Reproduce the entries below exactly, but only from the line containing "Nella nostra realtà" to the line containing "è in aumento", inclusive.

[Saved data entries]
● ● ●

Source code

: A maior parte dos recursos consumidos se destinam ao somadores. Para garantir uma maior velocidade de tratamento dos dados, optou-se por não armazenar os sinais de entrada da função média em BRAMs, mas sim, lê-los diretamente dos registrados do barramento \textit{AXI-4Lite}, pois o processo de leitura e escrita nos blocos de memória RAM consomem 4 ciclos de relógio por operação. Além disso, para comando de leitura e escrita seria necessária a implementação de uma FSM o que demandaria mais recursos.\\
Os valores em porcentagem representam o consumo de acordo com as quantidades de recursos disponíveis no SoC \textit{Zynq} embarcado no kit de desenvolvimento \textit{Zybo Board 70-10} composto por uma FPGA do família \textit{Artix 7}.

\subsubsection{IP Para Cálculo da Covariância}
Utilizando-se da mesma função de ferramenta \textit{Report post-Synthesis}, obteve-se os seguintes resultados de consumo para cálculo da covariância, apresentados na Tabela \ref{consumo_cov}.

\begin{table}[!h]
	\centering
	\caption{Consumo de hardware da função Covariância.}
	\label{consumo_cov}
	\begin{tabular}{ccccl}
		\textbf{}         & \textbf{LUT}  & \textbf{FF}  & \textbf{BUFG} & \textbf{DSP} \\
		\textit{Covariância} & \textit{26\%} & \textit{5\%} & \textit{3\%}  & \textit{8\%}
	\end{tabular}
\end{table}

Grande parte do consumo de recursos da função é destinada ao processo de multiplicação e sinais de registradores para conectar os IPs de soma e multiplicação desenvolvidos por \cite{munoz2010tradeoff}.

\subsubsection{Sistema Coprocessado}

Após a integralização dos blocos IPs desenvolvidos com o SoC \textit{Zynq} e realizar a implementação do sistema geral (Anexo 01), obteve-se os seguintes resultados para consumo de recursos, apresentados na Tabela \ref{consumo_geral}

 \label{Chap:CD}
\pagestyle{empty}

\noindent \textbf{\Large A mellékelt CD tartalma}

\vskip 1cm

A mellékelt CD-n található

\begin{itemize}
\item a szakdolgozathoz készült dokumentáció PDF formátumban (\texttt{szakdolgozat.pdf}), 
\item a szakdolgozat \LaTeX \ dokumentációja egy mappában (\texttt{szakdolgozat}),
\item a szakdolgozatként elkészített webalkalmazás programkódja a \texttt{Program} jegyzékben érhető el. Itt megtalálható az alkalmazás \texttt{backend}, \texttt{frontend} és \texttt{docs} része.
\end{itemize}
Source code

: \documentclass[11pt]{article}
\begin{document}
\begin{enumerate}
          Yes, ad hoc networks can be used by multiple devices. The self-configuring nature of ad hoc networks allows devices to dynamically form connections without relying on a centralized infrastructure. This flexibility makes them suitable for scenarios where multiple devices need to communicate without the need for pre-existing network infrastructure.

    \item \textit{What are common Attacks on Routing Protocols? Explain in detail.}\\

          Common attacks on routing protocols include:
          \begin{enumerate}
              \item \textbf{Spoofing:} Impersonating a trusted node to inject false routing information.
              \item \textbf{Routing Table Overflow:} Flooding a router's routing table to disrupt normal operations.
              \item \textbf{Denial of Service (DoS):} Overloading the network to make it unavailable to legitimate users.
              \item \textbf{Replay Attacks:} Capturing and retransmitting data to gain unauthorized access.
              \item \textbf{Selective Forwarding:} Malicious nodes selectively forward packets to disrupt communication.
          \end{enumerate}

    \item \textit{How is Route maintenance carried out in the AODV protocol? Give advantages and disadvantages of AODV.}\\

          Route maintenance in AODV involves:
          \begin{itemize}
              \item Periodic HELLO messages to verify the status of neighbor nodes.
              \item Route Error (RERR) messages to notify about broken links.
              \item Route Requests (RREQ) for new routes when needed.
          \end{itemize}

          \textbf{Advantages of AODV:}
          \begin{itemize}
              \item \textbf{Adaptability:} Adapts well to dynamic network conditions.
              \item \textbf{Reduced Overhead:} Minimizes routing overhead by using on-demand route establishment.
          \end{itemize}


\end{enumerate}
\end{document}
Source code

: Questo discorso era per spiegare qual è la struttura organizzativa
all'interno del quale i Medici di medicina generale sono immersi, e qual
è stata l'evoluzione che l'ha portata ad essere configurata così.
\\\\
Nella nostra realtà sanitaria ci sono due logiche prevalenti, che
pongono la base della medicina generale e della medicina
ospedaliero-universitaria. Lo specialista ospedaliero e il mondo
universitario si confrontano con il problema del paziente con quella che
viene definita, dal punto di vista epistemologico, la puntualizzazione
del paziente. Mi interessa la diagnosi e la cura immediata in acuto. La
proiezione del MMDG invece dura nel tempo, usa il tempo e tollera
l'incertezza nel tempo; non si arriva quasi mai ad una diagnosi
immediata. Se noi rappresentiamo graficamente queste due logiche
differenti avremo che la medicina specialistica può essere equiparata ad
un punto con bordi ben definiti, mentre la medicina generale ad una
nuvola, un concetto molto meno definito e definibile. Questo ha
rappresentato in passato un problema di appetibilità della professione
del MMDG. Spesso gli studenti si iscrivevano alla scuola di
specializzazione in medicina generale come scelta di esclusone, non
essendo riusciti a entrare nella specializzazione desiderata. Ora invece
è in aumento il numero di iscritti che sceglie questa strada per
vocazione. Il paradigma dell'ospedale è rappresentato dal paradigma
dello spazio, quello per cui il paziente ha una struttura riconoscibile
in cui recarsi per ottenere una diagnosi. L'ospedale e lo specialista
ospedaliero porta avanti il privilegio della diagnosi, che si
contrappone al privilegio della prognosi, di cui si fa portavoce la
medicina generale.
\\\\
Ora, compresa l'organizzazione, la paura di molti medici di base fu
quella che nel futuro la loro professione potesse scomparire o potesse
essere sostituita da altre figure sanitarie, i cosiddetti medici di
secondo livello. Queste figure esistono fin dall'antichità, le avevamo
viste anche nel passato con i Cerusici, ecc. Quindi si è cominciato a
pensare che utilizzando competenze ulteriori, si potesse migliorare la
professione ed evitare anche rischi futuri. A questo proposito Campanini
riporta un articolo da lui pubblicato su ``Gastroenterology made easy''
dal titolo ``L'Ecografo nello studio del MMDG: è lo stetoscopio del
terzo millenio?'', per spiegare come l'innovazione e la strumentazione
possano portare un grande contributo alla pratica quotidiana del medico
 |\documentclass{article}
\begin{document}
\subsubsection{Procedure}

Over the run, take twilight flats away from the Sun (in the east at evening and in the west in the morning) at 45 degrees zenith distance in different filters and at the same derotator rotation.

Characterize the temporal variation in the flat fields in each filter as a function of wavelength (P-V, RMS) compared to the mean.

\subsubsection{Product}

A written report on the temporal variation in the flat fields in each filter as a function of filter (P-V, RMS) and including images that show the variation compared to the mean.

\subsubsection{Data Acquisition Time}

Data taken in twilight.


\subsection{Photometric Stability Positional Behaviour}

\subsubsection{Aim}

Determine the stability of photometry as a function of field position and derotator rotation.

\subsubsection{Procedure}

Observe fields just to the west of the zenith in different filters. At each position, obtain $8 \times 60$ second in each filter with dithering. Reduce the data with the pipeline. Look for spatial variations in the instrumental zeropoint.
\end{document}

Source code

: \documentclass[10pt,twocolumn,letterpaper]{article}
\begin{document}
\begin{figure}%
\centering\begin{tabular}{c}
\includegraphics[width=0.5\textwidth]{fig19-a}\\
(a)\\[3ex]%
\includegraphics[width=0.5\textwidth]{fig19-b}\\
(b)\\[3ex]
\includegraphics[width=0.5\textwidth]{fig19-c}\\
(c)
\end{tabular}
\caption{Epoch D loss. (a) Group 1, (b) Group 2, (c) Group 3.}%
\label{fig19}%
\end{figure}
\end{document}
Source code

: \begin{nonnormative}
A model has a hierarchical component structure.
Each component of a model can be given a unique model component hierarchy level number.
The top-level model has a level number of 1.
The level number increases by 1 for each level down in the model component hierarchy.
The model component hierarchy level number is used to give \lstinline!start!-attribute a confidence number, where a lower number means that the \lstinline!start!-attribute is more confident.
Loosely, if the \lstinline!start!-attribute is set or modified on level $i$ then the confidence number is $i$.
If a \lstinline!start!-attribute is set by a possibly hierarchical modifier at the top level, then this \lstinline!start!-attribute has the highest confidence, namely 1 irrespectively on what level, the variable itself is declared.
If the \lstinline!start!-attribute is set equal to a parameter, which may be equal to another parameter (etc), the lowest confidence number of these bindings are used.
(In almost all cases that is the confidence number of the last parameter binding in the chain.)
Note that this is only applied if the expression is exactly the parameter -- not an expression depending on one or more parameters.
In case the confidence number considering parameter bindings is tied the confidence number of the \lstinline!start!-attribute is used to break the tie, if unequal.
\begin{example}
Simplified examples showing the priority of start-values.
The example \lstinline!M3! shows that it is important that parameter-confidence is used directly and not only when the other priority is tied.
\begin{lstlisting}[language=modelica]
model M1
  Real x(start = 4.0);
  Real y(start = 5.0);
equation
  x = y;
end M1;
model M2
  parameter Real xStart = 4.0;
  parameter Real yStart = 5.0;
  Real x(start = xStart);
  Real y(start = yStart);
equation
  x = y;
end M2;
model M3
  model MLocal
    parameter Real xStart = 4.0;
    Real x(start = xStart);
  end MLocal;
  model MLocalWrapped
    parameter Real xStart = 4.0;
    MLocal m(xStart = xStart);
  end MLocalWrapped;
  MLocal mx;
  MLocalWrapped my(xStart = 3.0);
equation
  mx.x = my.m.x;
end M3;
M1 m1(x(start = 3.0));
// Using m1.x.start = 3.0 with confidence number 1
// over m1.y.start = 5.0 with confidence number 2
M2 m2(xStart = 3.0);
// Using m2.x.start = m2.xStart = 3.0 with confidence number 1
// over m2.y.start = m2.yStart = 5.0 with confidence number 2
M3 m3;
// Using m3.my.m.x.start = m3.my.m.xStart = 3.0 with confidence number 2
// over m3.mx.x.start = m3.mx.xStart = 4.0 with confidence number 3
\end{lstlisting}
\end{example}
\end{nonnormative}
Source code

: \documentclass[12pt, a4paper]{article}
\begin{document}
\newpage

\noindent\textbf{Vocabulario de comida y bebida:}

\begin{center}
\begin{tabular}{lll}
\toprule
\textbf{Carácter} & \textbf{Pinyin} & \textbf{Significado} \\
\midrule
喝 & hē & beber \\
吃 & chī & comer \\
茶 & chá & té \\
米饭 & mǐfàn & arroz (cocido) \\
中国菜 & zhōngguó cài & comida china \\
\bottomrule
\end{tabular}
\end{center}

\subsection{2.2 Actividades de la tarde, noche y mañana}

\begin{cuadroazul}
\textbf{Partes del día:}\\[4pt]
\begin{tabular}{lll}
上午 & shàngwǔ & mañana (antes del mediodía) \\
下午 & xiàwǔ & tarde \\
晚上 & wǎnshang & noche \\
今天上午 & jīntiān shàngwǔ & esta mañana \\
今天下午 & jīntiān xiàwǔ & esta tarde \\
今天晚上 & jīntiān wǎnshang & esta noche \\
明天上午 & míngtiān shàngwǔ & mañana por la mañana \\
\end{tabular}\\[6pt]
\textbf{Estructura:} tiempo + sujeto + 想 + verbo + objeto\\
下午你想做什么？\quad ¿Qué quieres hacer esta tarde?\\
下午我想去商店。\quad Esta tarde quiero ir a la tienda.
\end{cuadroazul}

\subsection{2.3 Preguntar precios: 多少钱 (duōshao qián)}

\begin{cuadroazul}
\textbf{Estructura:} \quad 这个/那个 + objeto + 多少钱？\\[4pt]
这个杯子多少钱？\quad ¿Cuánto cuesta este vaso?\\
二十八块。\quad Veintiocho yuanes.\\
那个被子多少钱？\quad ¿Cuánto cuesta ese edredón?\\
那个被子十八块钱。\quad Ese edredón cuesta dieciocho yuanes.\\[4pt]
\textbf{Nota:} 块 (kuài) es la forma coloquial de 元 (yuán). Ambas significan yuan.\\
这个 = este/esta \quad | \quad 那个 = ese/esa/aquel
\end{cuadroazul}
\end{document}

● ● ●

PROBLEM SOLUTION.
Nella nostra realtà sanitaria ci sono due logiche prevalenti, che
pongono la base della medicina generale e della medicina
ospedaliero-universitaria. Lo specialista ospedaliero e il mondo
universitario si confrontano con il problema del paziente con quella che
viene definita, dal punto di vista epistemologico, la puntualizzazione
del paziente. Mi interessa la diagnosi e la cura immediata in acuto. La
proiezione del MMDG invece dura nel tempo, usa il tempo e tollera
l'incertezza nel tempo; non si arriva quasi mai ad una diagnosi
immediata. Se noi rappresentiamo graficamente queste due logiche
differenti avremo che la medicina specialistica può essere equiparata ad
un punto con bordi ben definiti, mentre la medicina generale ad una
nuvola, un concetto molto meno definito e definibile. Questo ha
rappresentato in passato un problema di appetibilità della professione
del MMDG. Spesso gli studenti si iscrivevano alla scuola di
specializzazione in medicina generale come scelta di esclusone, non
essendo riusciti a entrare nella specializzazione desiderata. Ora invece
è in aumento il numero di iscritti che sceglie questa strada per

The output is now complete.